Interestingly, what those three disciples saw on the mountain of the Transfiguration prepared them for what they witnessed on the hill of Gethsemane; for, as Luke tells us, Moses and Elijah appeared in glory and spoke to Jesus of his departure (that is, his death) in Jerusalem. What we need to see, along with Peter, James and John, is that the two glories, the transfiguration and the agony in the garden, belong together. The icon painters of Byzantium certainly saw this great truth and represented it in an art form designed to be an aspect of prayer – revealing something of heaven to the human eye, especially to the eye of faith.

The point of this sermon is that the glory which manifested itself in Jesus’ transfiguration (namely, the shining forth of his deity through his humanity) was supremely at work and in evidence as he sweat blood in the garden over the issue of the cross as his destiny. The crucifixion is an offense to human feeling in every possible way; yet it remains the supreme symbol of Christ, his faithfulness to God and his love for mankind, right into the next world. My point is that the dazzling glory on the mountaintop cannot be understood until we see that it is most incarnate in Christ’s passion and death; and then again it shines forth in his Resurrection.

In the Gospel the Transfiguration points and leads to the Passion of Christ. It shows that we cannot have Christ without embracing his cross. The cross is not a tragic ending to the otherwise blessed and glorious life of Jesus; the cross is the culmination of Jesus’ identity and mission. When Jesus cried out from the cross in his own hour of God- forsakenness, he was at his finest, most glorious hour. Saint John in his own Gospel calls Christ’s crucifixion the hour of his glorification.

The lesson for the Transfiguration comes from the voice from the cloud: “This is my Son, my Chosen; listen to him.” Peter understandably wanted to preserve the moment by building booths for Jesus, Moses and Elijah. But the glory of God cannot be grasped and arrested in that way.

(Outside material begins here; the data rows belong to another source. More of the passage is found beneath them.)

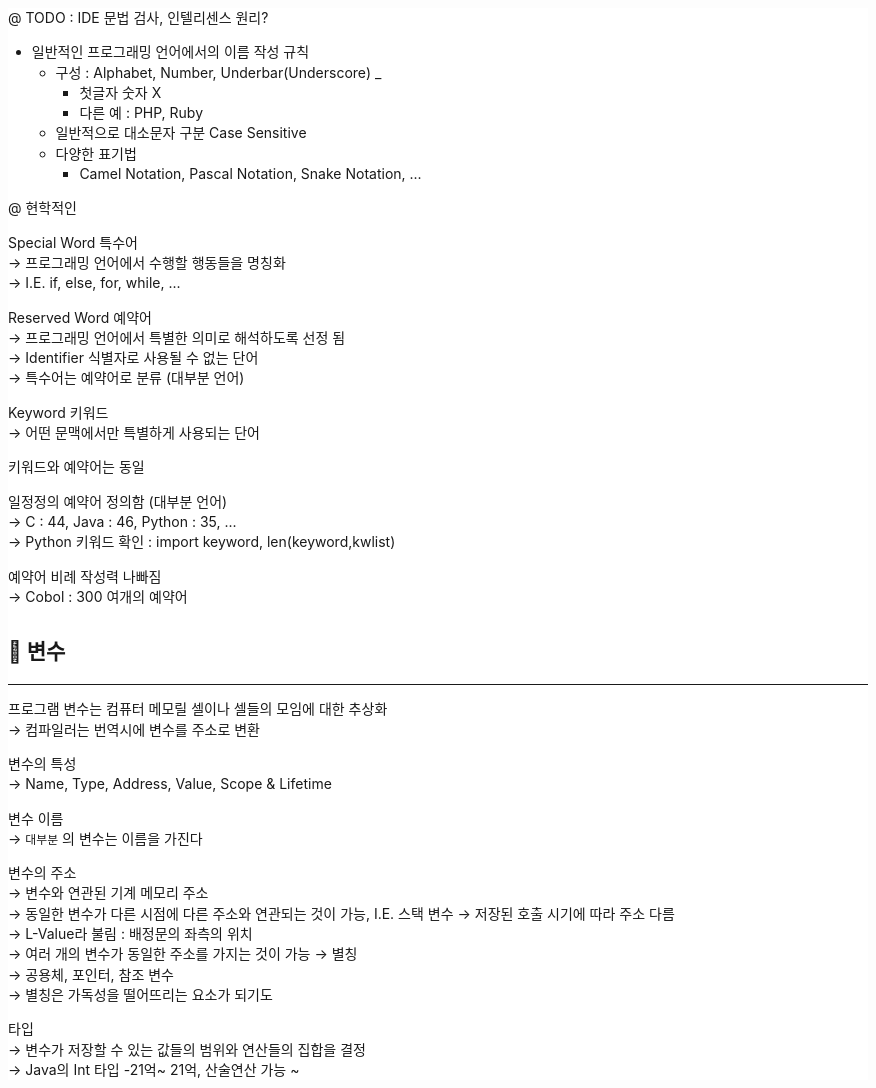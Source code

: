 @ TODO : IDE 문법 검사, 인텔리센스 원리?  

- 일반적인 프로그래밍 언어에서의 이름 작성 규칙
  - 구성 : Alphabet, Number, Underbar(Underscore) _
    - 첫글자 숫자 X
    - 다른 예 : PHP, Ruby
  - 일반적으로 대소문자 구분 Case Sensitive
  - 다양한 표기법
    - Camel Notation, Pascal Notation, Snake Notation, ...

@ 현학적인  

Special Word 특수어  
→ 프로그래밍 언어에서 수행할 행동들을 명칭화  
→ I.E. if, else, for, while, ...  

Reserved Word 예약어  
→ 프로그래밍 언어에서 특별한 의미로 해석하도록 선정 됨  
→ Identifier 식별자로 사용될 수 없는 단어  
→ 특수어는 예약어로 분류 (대부분 언어)  

Keyword 키워드  
→ 어떤 문맥에서만 특별하게 사용되는 단어  

키워드와 예약어는 동일  

일정정의 예약어 정의함 (대부분 언어)  
→ C : 44, Java : 46, Python : 35, ...  
→ Python 키워드 확인 : import keyword, len(keyword,kwlist)  

예약어 비례 작성력 나빠짐  
→ Cobol : 300 여개의 예약어  

## 💫 변수

---

프로그램 변수는 컴퓨터 메모릴 셀이나 셀들의 모임에 대한 추상화  
→ 컴파일러는 번역시에 변수를 주소로 변환  

변수의 특성  
→ Name, Type, Address, Value, Scope & Lifetime  

변수 이름  
→ `대부분` 의 변수는 이름을 가진다  

변수의 주소  
→ 변수와 연관된 기계 메모리 주소  
→ 동일한 변수가 다른 시점에 다른 주소와 연관되는 것이 가능, I.E. 스택 변수 → 저장된 호출 시기에 따라 주소 다름  
  → L-Value라 불림 : 배정문의 좌측의 위치  
→ 여러 개의 변수가 동일한 주소를 가지는 것이 가능 → 별칭  
  → 공용체, 포인터, 참조 변수  
  → 별칭은 가독성을 떨어뜨리는 요소가 되기도  

타입  
→ 변수가 저장할 수 있는 값들의 범위와 연산들의 집합을 결정  
→ Java의 Int 타입 -21억~ 21억, 산술연산 가능 ~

Better to listen to the voice. After it spoke, they found only Jesus.

I can easily sympathize with Peter. It was Peter who was first among the apostles inspired to confess Jesus as the Christ. It was also Peter who rebuked Jesus for saying that Christ would have to be crucified. When Jesus warned Peter that by resisting the way of the cross Peter was speaking for the devil and not for God, he was also showing us the nature of God and of truly human life; namely that God is self-giving love, and that this sacrificial love conquers all.

Jesus unfolds the secret of both life and love: “He who would save his life will lose it. He who loses his life for my sake and Gospel’s will find it. What does it profit, to gain the whole world and to lose your own soul? What will you give in exchange for your soul?” In other words it is in giving that we receive.

The taking up of the cross, in our own lives here and now, is a specific investment in the glory of God. It is a glory that is hidden behind the scandal of the cross, but it is also openly manifested, as it was in the Transfiguration and as it will be on the other side of death. That is why the apostles told the story of the Transfiguration after Jesus himself was raised from the dead (as we heard in today’s reading from the second letter of Peter).

Down the mountain from the Transfiguration they would go, and on to Jerusalem and the cross. But the glory is most certainly still there, compressed in the small acts of love and courage – in Jesus’ cross, and in the lives and deeds of all those who listen, take up their own cross, and follow him. Let us “lose” our lives in that way and thereby “find” them. The way of the cross turns out after all not only to be the way of glory, but the way of life and peace.

In the Name of God the Father, God the Son and God the Holy Ghost. Amen.